Firstly I’d better clarify the title, I’ve got nothing against people over 50, I am one, the title really means should I bother to make any more friends after I am 50 years old? I’m not so sure.
My son joined the rugby team squad in Malvern this year, for my part in the escapade I joined the whats app group, and now reading and keeping up with my notifications seems like a full time job, especially as Christmas is on the way, I said he could come to the boys Christmas doo, but sadly Im away and he’s 14 and so I can’t leave him to sort his own shit out, he doesn’t tie his own shoe laces for god’s sake. I got him a shoe horn, its one of the best inventions known to man, like the soft close toilet seat, and they still make them in that kind of fake plastic jade looking material, probably plastic. I’ll get him a clothes brush and trouser press for Christmas. He says he wants a pool table and cash for track suits, but he doesn’t know shit. He’s not going to be able to go to the Laser tag anyway, so i’ll have to say I cant make it, he’ll be gutted and now as missing out on the parents bash, we’ll have to miss out on the Laser guns. But don’t these folk have other things to be getting on with? I’ve got an incredibly busy life it seems and I didn’t realise, and will probably be regarded with as much interest as lichen on the tarnished metal bars kids and adults alike lean against and somersault over on the touchline, in the rain.

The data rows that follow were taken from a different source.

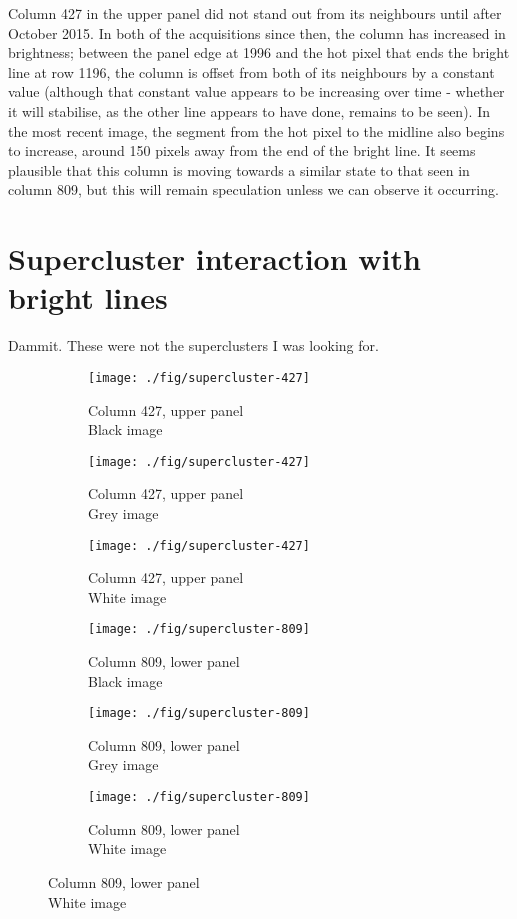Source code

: \documentclass[10pt,fleqn]{article}
\begin{document}
Column 427 in the upper panel did not stand out from its neighbours until after October 2015. In both of the acquisitions since then, the column has increased in brightness; between the panel edge at 1996 and the hot pixel that ends the bright line at row 1196, the column is offset from both of its neighbours by a constant value (although that constant value appears to be increasing over time - whether it will stabilise, as the other line appears to have done, remains to be seen). In the most recent image, the segment from the hot pixel to the midline also begins to increase, around 150 pixels away from the end of the bright line. It seems plausible that this column is moving towards a similar state to that seen in column 809, but this will remain speculation unless we can observe it occurring.

\section{Supercluster interaction with bright lines}

Dammit. These were not the superclusters I was looking for.

\begin{figure}[!ht] %
\caption{Ends of bright lines with identified bad pixels marked.}
\centering
%
\begin{subfigure}[t]{0.32\textwidth}
\caption{Column 427, upper panel\\ Black image}
\texttt{[image: ./fig/supercluster-427]}
\end{subfigure}
%
\begin{subfigure}[t]{0.32\textwidth}
\caption{Column 427, upper panel\\ Grey image}
\texttt{[image: ./fig/supercluster-427]}
\end{subfigure}
%
\begin{subfigure}[t]{0.32\textwidth}
\caption{Column 427, upper panel\\ White image}
\texttt{[image: ./fig/supercluster-427]}
\end{subfigure}
%
%
%
\begin{subfigure}[t]{0.32\textwidth}
\caption{Column 809, lower panel\\ Black image}
\texttt{[image: ./fig/supercluster-809]}
\end{subfigure}
%
\begin{subfigure}[t]{0.32\textwidth}
\caption{Column 809, lower panel\\ Grey image}
\texttt{[image: ./fig/supercluster-809]}
\end{subfigure}
%
\begin{subfigure}[t]{0.32\textwidth}
\caption{Column 809, lower panel\\ White image}
\texttt{[image: ./fig/supercluster-809]}
\end{subfigure}
%
\end{figure}
\end{document}
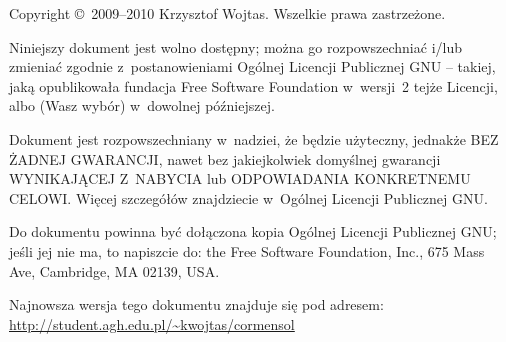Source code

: 		\vspace{10ex}

		\begin{small}
			Copyright \copyright\ 2009--2010 Krzysztof Wojtas. Wszelkie prawa zastrzeżone.

			Niniejszy dokument jest wolno dostępny; można go rozpowszechniać i/lub zmieniać zgodnie z~postanowieniami Ogólnej Licencji Publicznej GNU -- takiej, jaką opublikowała fundacja Free Software Foundation w~wersji~2 tejże Licencji, albo (Wasz wybór) w~dowolnej późniejszej.

			Dokument jest rozpowszechniany w~nadziei, że będzie użyteczny, jednakże BEZ ŻADNEJ GWARANCJI, nawet bez jakiejkolwiek domyślnej gwarancji WYNIKAJĄCEJ Z~NABYCIA lub ODPOWIADANIA KONKRETNEMU CELOWI. Więcej szczegółów znajdziecie w~Ogólnej Licencji Publicznej GNU.

			Do dokumentu powinna być dołączona kopia Ogólnej Licencji Publicznej GNU; jeśli jej nie ma, to napiszcie do: the Free Software Foundation, Inc., 675 Mass Ave, Cambridge, MA 02139, USA.
		\end{small}

	\endgroup


	\noindent Najnowsza wersja tego dokumentu znajduje się pod adresem:\\
	\url{http://student.agh.edu.pl/~kwojtas/cormensol}

	\newpage

\endgroup

\endinput
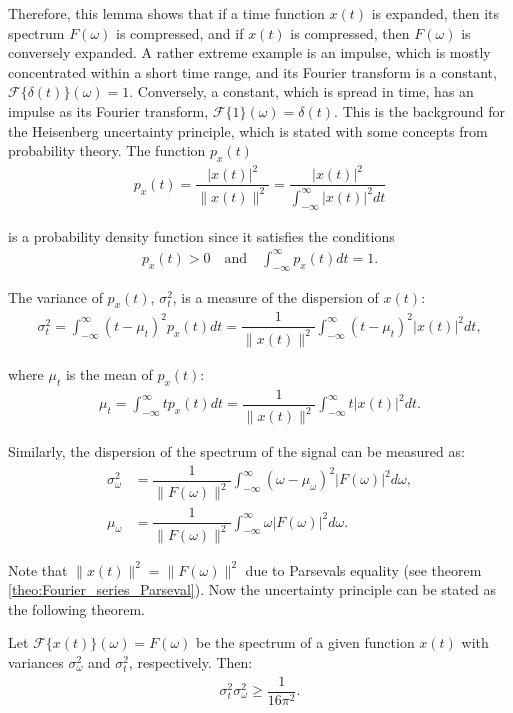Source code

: Therefore, this lemma shows that if a time function $x(t)$ is expanded, then its spectrum $F(\omega)$ is compressed, and if $x(t)$ is compressed, then $F(\omega)$ is conversely expanded. A rather extreme example is an impulse, which is mostly concentrated within a short time range, and its Fourier transform is a constant, $\mathcal{F}\{\delta(t)\}(\omega) = 1$. Conversely, a constant, which is spread in time, has an impulse as its Fourier transform, $\mathcal{F}\{1\}(\omega) = \delta(t)$. This is the background for the Heisenberg uncertainty principle, which is stated with some concepts from probability theory. The function $p_x(t)$
\begin{align*}
p_x(t) = \dfrac{|x(t)|^2}{\|x(t)\|^2} = \dfrac{|x(t)|^2}{\int_{-\infty}^\infty |x(t)|^2 dt}
\end{align*}

is a probability density function since it satisfies the conditions
\begin{align*}
p_x(t) > 0 \quad \text{and} \quad \int_{-\infty}^\infty p_x(t) dt = 1.
\end{align*}

The variance of $p_x(t)$, $\sigma_t^2$, is a measure of the dispersion of $x(t)$:
\begin{align*}
\sigma_t^2 = \int_{-\infty}^\infty (t - \mu_t)^2 p_x(t) dt = \dfrac{1}{\|x(t)\|^2} \int_{-\infty}^\infty (t - \mu_t)^2 |x(t)|^2 dt,
\end{align*}

where $\mu_t$ is the mean of $p_x(t)$:
\begin{align*}
\mu_t = \int_{-\infty}^\infty t p_x(t) dt = \dfrac{1}{\|x(t)\|^2} \int_{-\infty}^\infty t |x(t)|^2 dt.
\end{align*}

Similarly, the dispersion of the spectrum of the signal can be measured as:
\begin{align*}
\sigma_\omega^2 &= \dfrac{1}{\|F(\omega)\|^2} \int_{-\infty}^\infty (\omega - \mu_\omega)^2 |F(\omega)|^2 d\omega, \\
\mu_\omega &= \dfrac{1}{\|F(\omega)\|^2} \int_{-\infty}^\infty \omega |F(\omega)|^2 d\omega.
\end{align*}

Note that $\|x(t)\|^2 = \|F(\omega)\|^2$ due to Parsevals equality (see theorem \ref{theo:Fourier_series_Parseval}). Now the uncertainty principle can be stated as the following theorem.

\begin{theorem}
Let $\mathcal{F}\{x(t)\}(\omega) = F(\omega)$ be the spectrum of a given function $x(t)$ with variances $\sigma_\omega^2$ and $\sigma_t^2$, respectively. Then:
\begin{align*}
\sigma_t^2 \sigma_\omega^2 \geq \dfrac{1}{16 \pi^2}.
\end{align*}
\end{theorem}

I’ve reached this age, not a certain age, but think to myself, I really don’t need to throw myself headfirst into this Rugby social thing, despite having a massive fear of missing out my entire life. Good to note this weekend, Saturday Night, when Mrs T and I journeyed into town with friends for dinner and beer, that my son went for a sleepover at his mates and stayed up till 5am; last one awake, just so he didn’t miss anything. so i’m going to sit down and work out this convoluted Rugby chat business, who is who, and what is going on. I’m sure there’s some nice folk on the touchline but flipping hell, the weather is awful, the heating is now on chez moi and I’d rather be sat on the sofa. Last week I took him down to the Rugby, wrote this tripe in the club house, the heating wasn’t on, people were wearing coats and about 50 hi viz clad runners surrounded my corner, discussing who was chasing who for that evening’s hashing (look it up).
Oh its Black and Whiter Tuesday too, so lap it up suckers.